Obamacare, as we know through common knowledge regarding "Bronze Plans," is merely designed to get health insurance to more people who couldn't afford it. It is powerless to stop this trend. We agreed on Obamacare in the first place only because it was "better than no health care at all."
Which is true. Obamacare is a good thing in that it addresses what we recognize to be a serious issue in the medical industry. Unfortunately it does little to reform the medical industry writ large.
The way I see it, we are presented with two choices: We can look at health care as a "right" or "entitlement" like Social Security over which all parties can dig in their heels...and we can keep doing what we're doing. Or, we can look at the medical industry as simply the essential service that it is: merely improving quality of life while making it affordable as possible.
We can tax pharmaceutical companies to bankroll our "right to health care" and add to their operating costs that mark up retail prescriptions. We can pat ourselves on the back for legislation that has transformed the HMO into an organization that bears all financial risk and responsibility so that we could take it off the backs of patients. So long as we understand that those higher risks translate into higher operating costs, higher hospital bills and finally spill onto our insurance premiums.
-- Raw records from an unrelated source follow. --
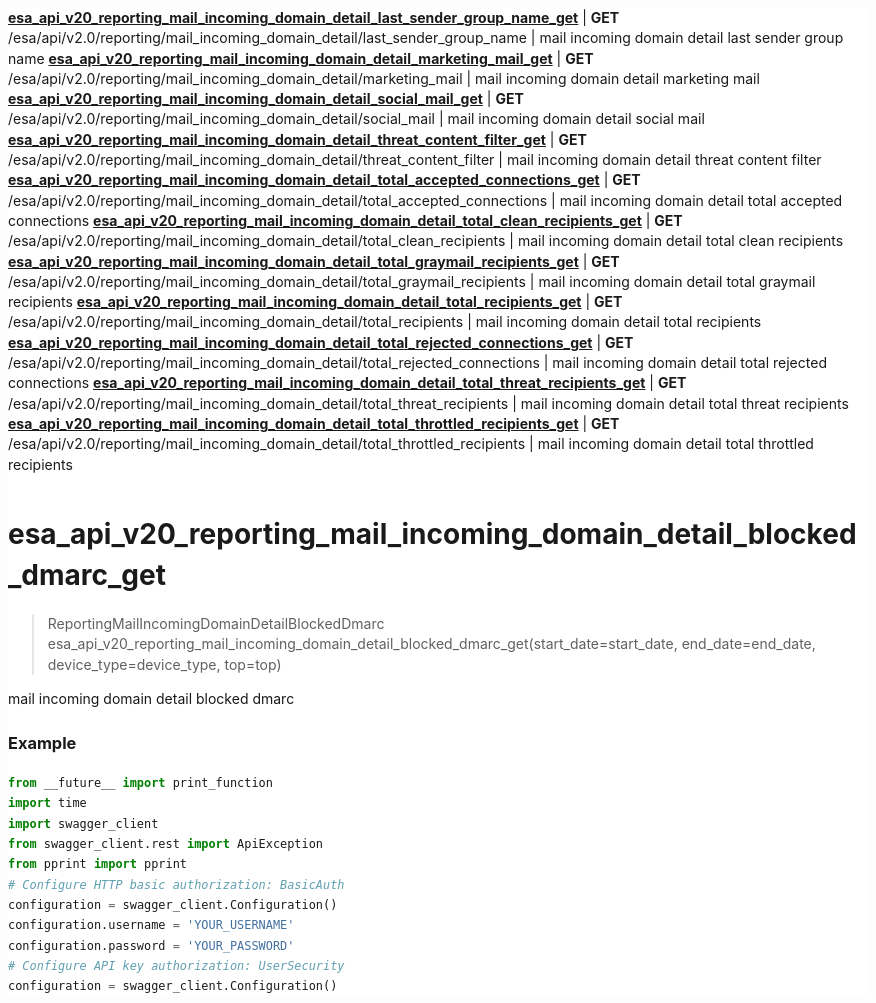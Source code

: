 [**esa_api_v20_reporting_mail_incoming_domain_detail_last_sender_group_name_get**](MailIncomingDomainDetailApi.md#esa_api_v20_reporting_mail_incoming_domain_detail_last_sender_group_name_get) | **GET** /esa/api/v2.0/reporting/mail_incoming_domain_detail/last_sender_group_name | mail incoming domain detail last sender group name
[**esa_api_v20_reporting_mail_incoming_domain_detail_marketing_mail_get**](MailIncomingDomainDetailApi.md#esa_api_v20_reporting_mail_incoming_domain_detail_marketing_mail_get) | **GET** /esa/api/v2.0/reporting/mail_incoming_domain_detail/marketing_mail | mail incoming domain detail marketing mail
[**esa_api_v20_reporting_mail_incoming_domain_detail_social_mail_get**](MailIncomingDomainDetailApi.md#esa_api_v20_reporting_mail_incoming_domain_detail_social_mail_get) | **GET** /esa/api/v2.0/reporting/mail_incoming_domain_detail/social_mail | mail incoming domain detail social mail
[**esa_api_v20_reporting_mail_incoming_domain_detail_threat_content_filter_get**](MailIncomingDomainDetailApi.md#esa_api_v20_reporting_mail_incoming_domain_detail_threat_content_filter_get) | **GET** /esa/api/v2.0/reporting/mail_incoming_domain_detail/threat_content_filter | mail incoming domain detail threat content filter
[**esa_api_v20_reporting_mail_incoming_domain_detail_total_accepted_connections_get**](MailIncomingDomainDetailApi.md#esa_api_v20_reporting_mail_incoming_domain_detail_total_accepted_connections_get) | **GET** /esa/api/v2.0/reporting/mail_incoming_domain_detail/total_accepted_connections | mail incoming domain detail total accepted connections
[**esa_api_v20_reporting_mail_incoming_domain_detail_total_clean_recipients_get**](MailIncomingDomainDetailApi.md#esa_api_v20_reporting_mail_incoming_domain_detail_total_clean_recipients_get) | **GET** /esa/api/v2.0/reporting/mail_incoming_domain_detail/total_clean_recipients | mail incoming domain detail total clean recipients
[**esa_api_v20_reporting_mail_incoming_domain_detail_total_graymail_recipients_get**](MailIncomingDomainDetailApi.md#esa_api_v20_reporting_mail_incoming_domain_detail_total_graymail_recipients_get) | **GET** /esa/api/v2.0/reporting/mail_incoming_domain_detail/total_graymail_recipients | mail incoming domain detail total graymail recipients
[**esa_api_v20_reporting_mail_incoming_domain_detail_total_recipients_get**](MailIncomingDomainDetailApi.md#esa_api_v20_reporting_mail_incoming_domain_detail_total_recipients_get) | **GET** /esa/api/v2.0/reporting/mail_incoming_domain_detail/total_recipients | mail incoming domain detail total recipients
[**esa_api_v20_reporting_mail_incoming_domain_detail_total_rejected_connections_get**](MailIncomingDomainDetailApi.md#esa_api_v20_reporting_mail_incoming_domain_detail_total_rejected_connections_get) | **GET** /esa/api/v2.0/reporting/mail_incoming_domain_detail/total_rejected_connections | mail incoming domain detail total rejected connections
[**esa_api_v20_reporting_mail_incoming_domain_detail_total_threat_recipients_get**](MailIncomingDomainDetailApi.md#esa_api_v20_reporting_mail_incoming_domain_detail_total_threat_recipients_get) | **GET** /esa/api/v2.0/reporting/mail_incoming_domain_detail/total_threat_recipients | mail incoming domain detail total threat recipients
[**esa_api_v20_reporting_mail_incoming_domain_detail_total_throttled_recipients_get**](MailIncomingDomainDetailApi.md#esa_api_v20_reporting_mail_incoming_domain_detail_total_throttled_recipients_get) | **GET** /esa/api/v2.0/reporting/mail_incoming_domain_detail/total_throttled_recipients | mail incoming domain detail total throttled recipients

# **esa_api_v20_reporting_mail_incoming_domain_detail_blocked_dmarc_get**
> ReportingMailIncomingDomainDetailBlockedDmarc esa_api_v20_reporting_mail_incoming_domain_detail_blocked_dmarc_get(start_date=start_date, end_date=end_date, device_type=device_type, top=top)

mail incoming domain detail blocked dmarc

### Example
```python
from __future__ import print_function
import time
import swagger_client
from swagger_client.rest import ApiException
from pprint import pprint
# Configure HTTP basic authorization: BasicAuth
configuration = swagger_client.Configuration()
configuration.username = 'YOUR_USERNAME'
configuration.password = 'YOUR_PASSWORD'
# Configure API key authorization: UserSecurity
configuration = swagger_client.Configuration()
```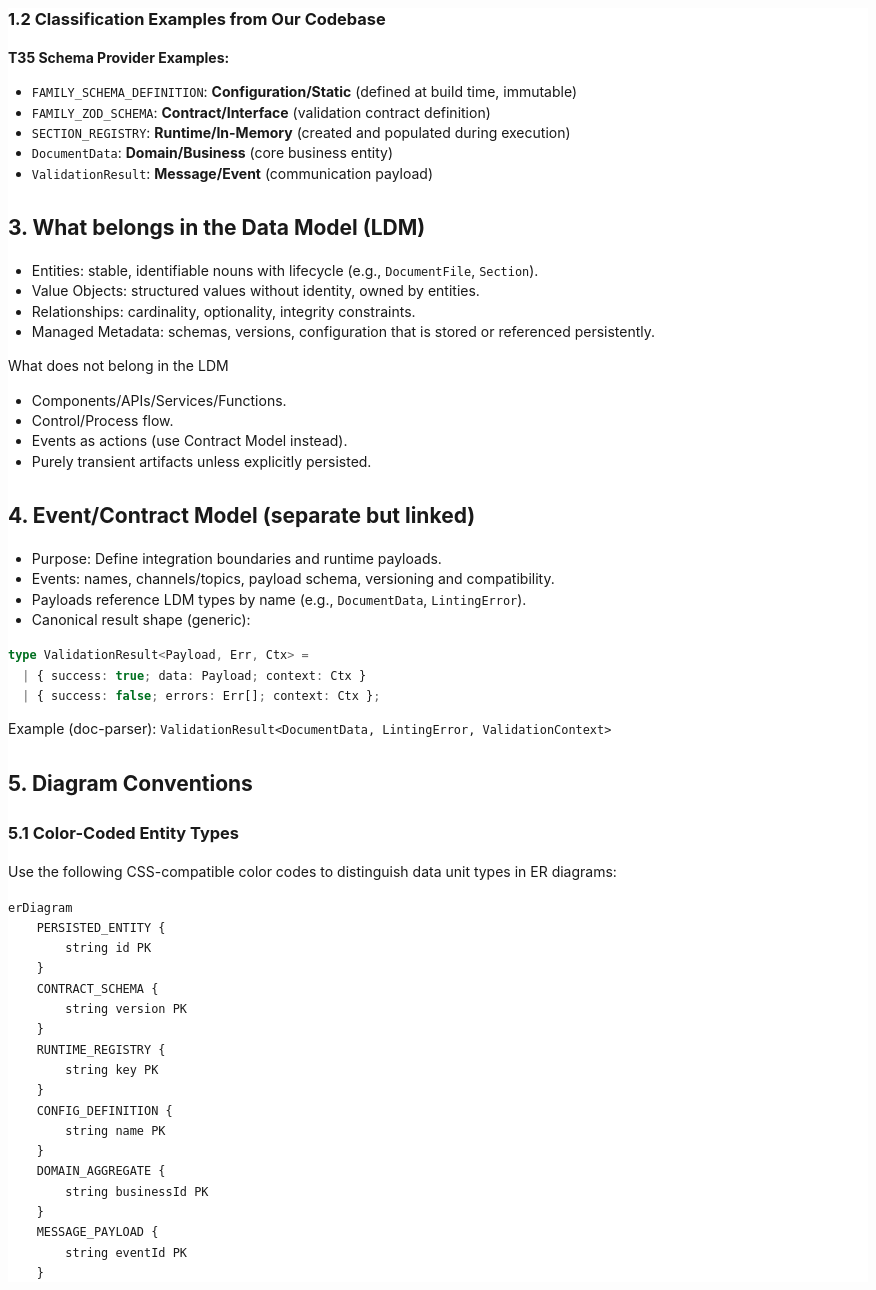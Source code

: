 ### 1.2 Classification Examples from Our Codebase

**T35 Schema Provider Examples:**

- `FAMILY_SCHEMA_DEFINITION`: **Configuration/Static** (defined at build time, immutable)
- `FAMILY_ZOD_SCHEMA`: **Contract/Interface** (validation contract definition)
- `SECTION_REGISTRY`: **Runtime/In-Memory** (created and populated during execution)
- `DocumentData`: **Domain/Business** (core business entity)
- `ValidationResult`: **Message/Event** (communication payload)

## 3. What belongs in the Data Model (LDM)

- Entities: stable, identifiable nouns with lifecycle (e.g., `DocumentFile`, `Section`).
- Value Objects: structured values without identity, owned by entities.
- Relationships: cardinality, optionality, integrity constraints.
- Managed Metadata: schemas, versions, configuration that is stored or referenced persistently.

What does not belong in the LDM

- Components/APIs/Services/Functions.
- Control/Process flow.
- Events as actions (use Contract Model instead).
- Purely transient artifacts unless explicitly persisted.

## 4. Event/Contract Model (separate but linked)

- Purpose: Define integration boundaries and runtime payloads.
- Events: names, channels/topics, payload schema, versioning and compatibility.
- Payloads reference LDM types by name (e.g., `DocumentData`, `LintingError`).
- Canonical result shape (generic):

```ts
type ValidationResult<Payload, Err, Ctx> =
  | { success: true; data: Payload; context: Ctx }
  | { success: false; errors: Err[]; context: Ctx };
```

Example (doc-parser): `ValidationResult<DocumentData, LintingError, ValidationContext>`

## 5. Diagram Conventions

### 5.1 Color-Coded Entity Types

Use the following CSS-compatible color codes to distinguish data unit types in ER diagrams:

```mermaid
erDiagram
    PERSISTED_ENTITY {
        string id PK
    }
    CONTRACT_SCHEMA {
        string version PK
    }
    RUNTIME_REGISTRY {
        string key PK
    }
    CONFIG_DEFINITION {
        string name PK
    }
    DOMAIN_AGGREGATE {
        string businessId PK
    }
    MESSAGE_PAYLOAD {
        string eventId PK
    }

```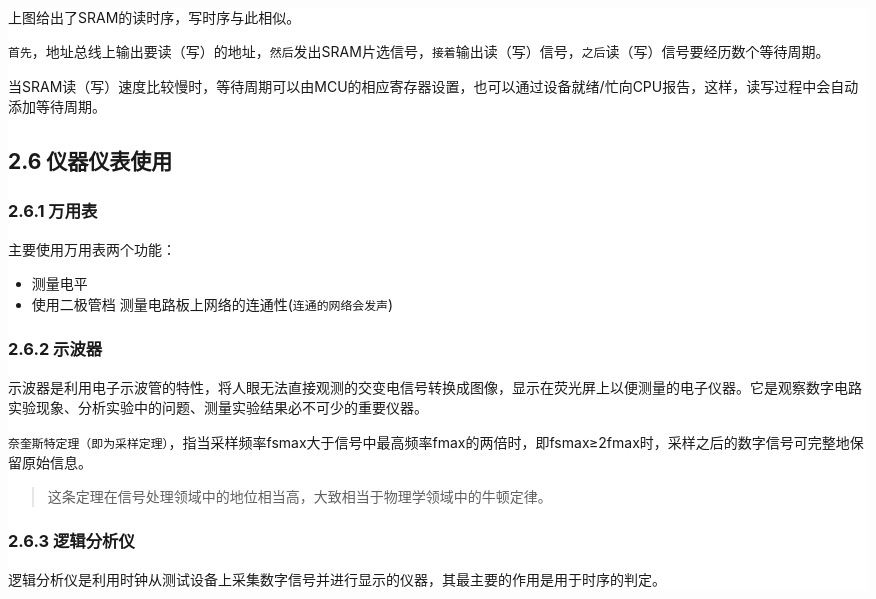 上图给出了SRAM的读时序，写时序与此相似。

`首先`，地址总线上输出要读（写）的地址，`然后`发出SRAM片选信号，`接着`输出读（写）信号，`之后`读（写）信号要经历数个等待周期。

当SRAM读（写）速度比较慢时，等待周期可以由MCU的相应寄存器设置，也可以通过设备就绪/忙向CPU报告，这样，读写过程中会自动添加等待周期。

## 2.6 仪器仪表使用

### 2.6.1 万用表

主要使用万用表两个功能：

- 测量电平
- 使用二极管档 测量电路板上网络的连通性(`连通的网络会发声`)

### 2.6.2 示波器

示波器是利用电子示波管的特性，将人眼无法直接观测的交变电信号转换成图像，显示在荧光屏上以便测量的电子仪器。它是观察数字电路实验现象、分析实验中的问题、测量实验结果必不可少的重要仪器。

`奈奎斯特定理（即为采样定理）`，指当采样频率fsmax大于信号中最高频率fmax的两倍时，即fsmax≥2fmax时，采样之后的数字信号可完整地保留原始信息。

> 这条定理在信号处理领域中的地位相当高，大致相当于物理学领域中的牛顿定律。

### 2.6.3 逻辑分析仪

逻辑分析仪是利用时钟从测试设备上采集数字信号并进行显示的仪器，其最主要的作用是用于时序的判定。
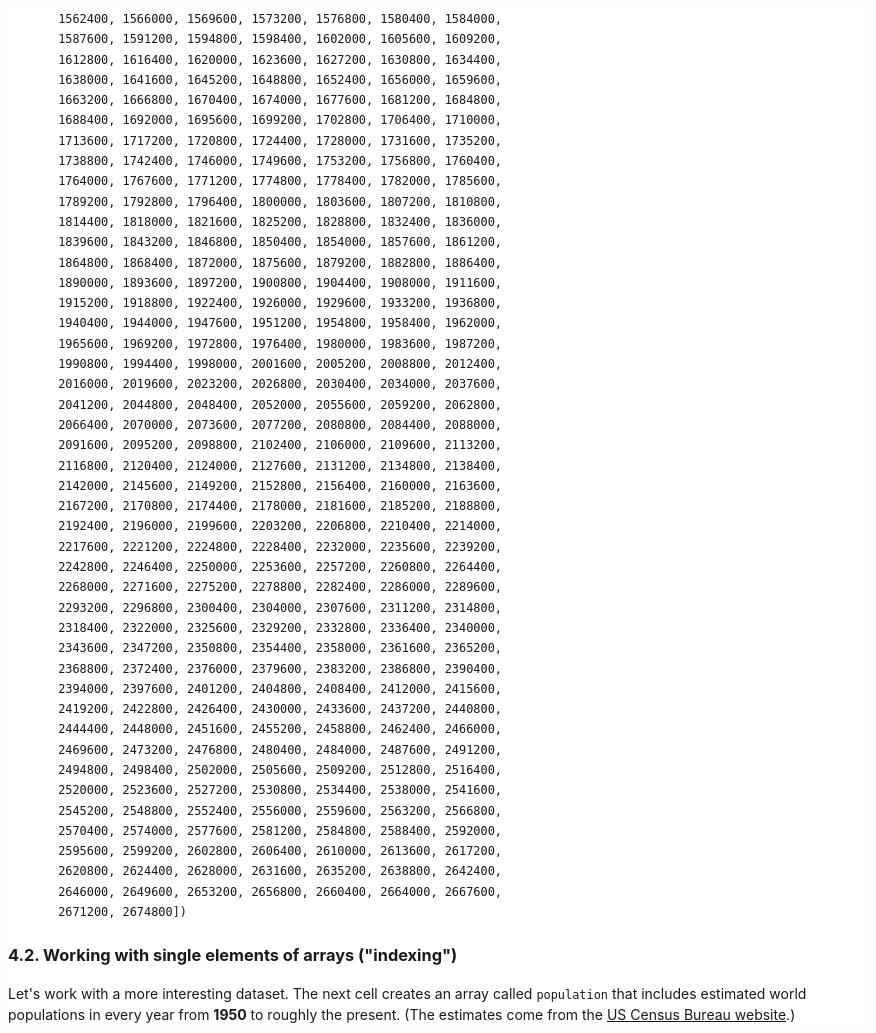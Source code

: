            1562400, 1566000, 1569600, 1573200, 1576800, 1580400, 1584000,
           1587600, 1591200, 1594800, 1598400, 1602000, 1605600, 1609200,
           1612800, 1616400, 1620000, 1623600, 1627200, 1630800, 1634400,
           1638000, 1641600, 1645200, 1648800, 1652400, 1656000, 1659600,
           1663200, 1666800, 1670400, 1674000, 1677600, 1681200, 1684800,
           1688400, 1692000, 1695600, 1699200, 1702800, 1706400, 1710000,
           1713600, 1717200, 1720800, 1724400, 1728000, 1731600, 1735200,
           1738800, 1742400, 1746000, 1749600, 1753200, 1756800, 1760400,
           1764000, 1767600, 1771200, 1774800, 1778400, 1782000, 1785600,
           1789200, 1792800, 1796400, 1800000, 1803600, 1807200, 1810800,
           1814400, 1818000, 1821600, 1825200, 1828800, 1832400, 1836000,
           1839600, 1843200, 1846800, 1850400, 1854000, 1857600, 1861200,
           1864800, 1868400, 1872000, 1875600, 1879200, 1882800, 1886400,
           1890000, 1893600, 1897200, 1900800, 1904400, 1908000, 1911600,
           1915200, 1918800, 1922400, 1926000, 1929600, 1933200, 1936800,
           1940400, 1944000, 1947600, 1951200, 1954800, 1958400, 1962000,
           1965600, 1969200, 1972800, 1976400, 1980000, 1983600, 1987200,
           1990800, 1994400, 1998000, 2001600, 2005200, 2008800, 2012400,
           2016000, 2019600, 2023200, 2026800, 2030400, 2034000, 2037600,
           2041200, 2044800, 2048400, 2052000, 2055600, 2059200, 2062800,
           2066400, 2070000, 2073600, 2077200, 2080800, 2084400, 2088000,
           2091600, 2095200, 2098800, 2102400, 2106000, 2109600, 2113200,
           2116800, 2120400, 2124000, 2127600, 2131200, 2134800, 2138400,
           2142000, 2145600, 2149200, 2152800, 2156400, 2160000, 2163600,
           2167200, 2170800, 2174400, 2178000, 2181600, 2185200, 2188800,
           2192400, 2196000, 2199600, 2203200, 2206800, 2210400, 2214000,
           2217600, 2221200, 2224800, 2228400, 2232000, 2235600, 2239200,
           2242800, 2246400, 2250000, 2253600, 2257200, 2260800, 2264400,
           2268000, 2271600, 2275200, 2278800, 2282400, 2286000, 2289600,
           2293200, 2296800, 2300400, 2304000, 2307600, 2311200, 2314800,
           2318400, 2322000, 2325600, 2329200, 2332800, 2336400, 2340000,
           2343600, 2347200, 2350800, 2354400, 2358000, 2361600, 2365200,
           2368800, 2372400, 2376000, 2379600, 2383200, 2386800, 2390400,
           2394000, 2397600, 2401200, 2404800, 2408400, 2412000, 2415600,
           2419200, 2422800, 2426400, 2430000, 2433600, 2437200, 2440800,
           2444400, 2448000, 2451600, 2455200, 2458800, 2462400, 2466000,
           2469600, 2473200, 2476800, 2480400, 2484000, 2487600, 2491200,
           2494800, 2498400, 2502000, 2505600, 2509200, 2512800, 2516400,
           2520000, 2523600, 2527200, 2530800, 2534400, 2538000, 2541600,
           2545200, 2548800, 2552400, 2556000, 2559600, 2563200, 2566800,
           2570400, 2574000, 2577600, 2581200, 2584800, 2588400, 2592000,
           2595600, 2599200, 2602800, 2606400, 2610000, 2613600, 2617200,
           2620800, 2624400, 2628000, 2631600, 2635200, 2638800, 2642400,
           2646000, 2649600, 2653200, 2656800, 2660400, 2664000, 2667600,
           2671200, 2674800])



### 4.2. Working with single elements of arrays ("indexing")
Let's work with a more interesting dataset.  The next cell creates an array called `population` that includes estimated world populations in every year from **1950** to roughly the present.  (The estimates come from the [US Census Bureau website](http://www.census.gov/population/international/data/worldpop/table_population.php).)
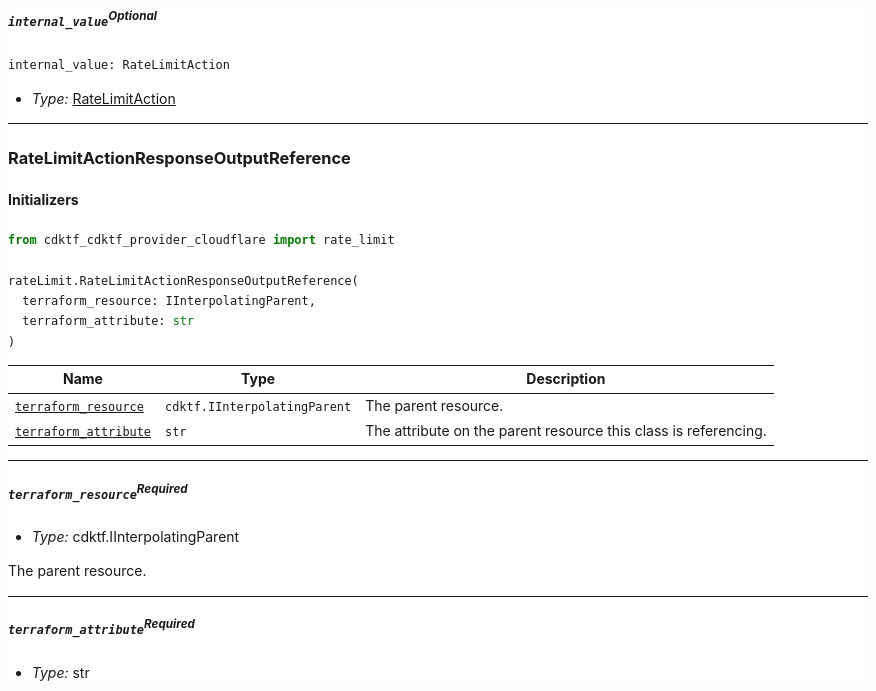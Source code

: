 
##### `internal_value`<sup>Optional</sup> <a name="internal_value" id="@cdktf/provider-cloudflare.rateLimit.RateLimitActionOutputReference.property.internalValue"></a>

```python
internal_value: RateLimitAction
```

- *Type:* <a href="#@cdktf/provider-cloudflare.rateLimit.RateLimitAction">RateLimitAction</a>

---


### RateLimitActionResponseOutputReference <a name="RateLimitActionResponseOutputReference" id="@cdktf/provider-cloudflare.rateLimit.RateLimitActionResponseOutputReference"></a>

#### Initializers <a name="Initializers" id="@cdktf/provider-cloudflare.rateLimit.RateLimitActionResponseOutputReference.Initializer"></a>

```python
from cdktf_cdktf_provider_cloudflare import rate_limit

rateLimit.RateLimitActionResponseOutputReference(
  terraform_resource: IInterpolatingParent,
  terraform_attribute: str
)
```

| **Name** | **Type** | **Description** |
| --- | --- | --- |
| <code><a href="#@cdktf/provider-cloudflare.rateLimit.RateLimitActionResponseOutputReference.Initializer.parameter.terraformResource">terraform_resource</a></code> | <code>cdktf.IInterpolatingParent</code> | The parent resource. |
| <code><a href="#@cdktf/provider-cloudflare.rateLimit.RateLimitActionResponseOutputReference.Initializer.parameter.terraformAttribute">terraform_attribute</a></code> | <code>str</code> | The attribute on the parent resource this class is referencing. |

---

##### `terraform_resource`<sup>Required</sup> <a name="terraform_resource" id="@cdktf/provider-cloudflare.rateLimit.RateLimitActionResponseOutputReference.Initializer.parameter.terraformResource"></a>

- *Type:* cdktf.IInterpolatingParent

The parent resource.

---

##### `terraform_attribute`<sup>Required</sup> <a name="terraform_attribute" id="@cdktf/provider-cloudflare.rateLimit.RateLimitActionResponseOutputReference.Initializer.parameter.terraformAttribute"></a>

- *Type:* str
The "pay-for-performance" that we enacted with "accountable care" now means reduced Medicare/Medicaid reimbursement...private providers will retaliate by dumping uninsured patients. Compound that with a "talent gap" that B.E. Smith says leaves us 63,000 physicians short by 2017, and we can recognize that we have not begun to address the problem.
Lastly, we can preserve our "semi-private" archaic health care system for the sole purpose of disseminating every medical procedure and prescription drug available without real regard for cost or benefit. With all the money we throw at it, we could very well create a future, dystopic society where we can all live to 100---we just won't have the bank accounts left to enjoy the years.
We are nowhere near solving this problem of medicine.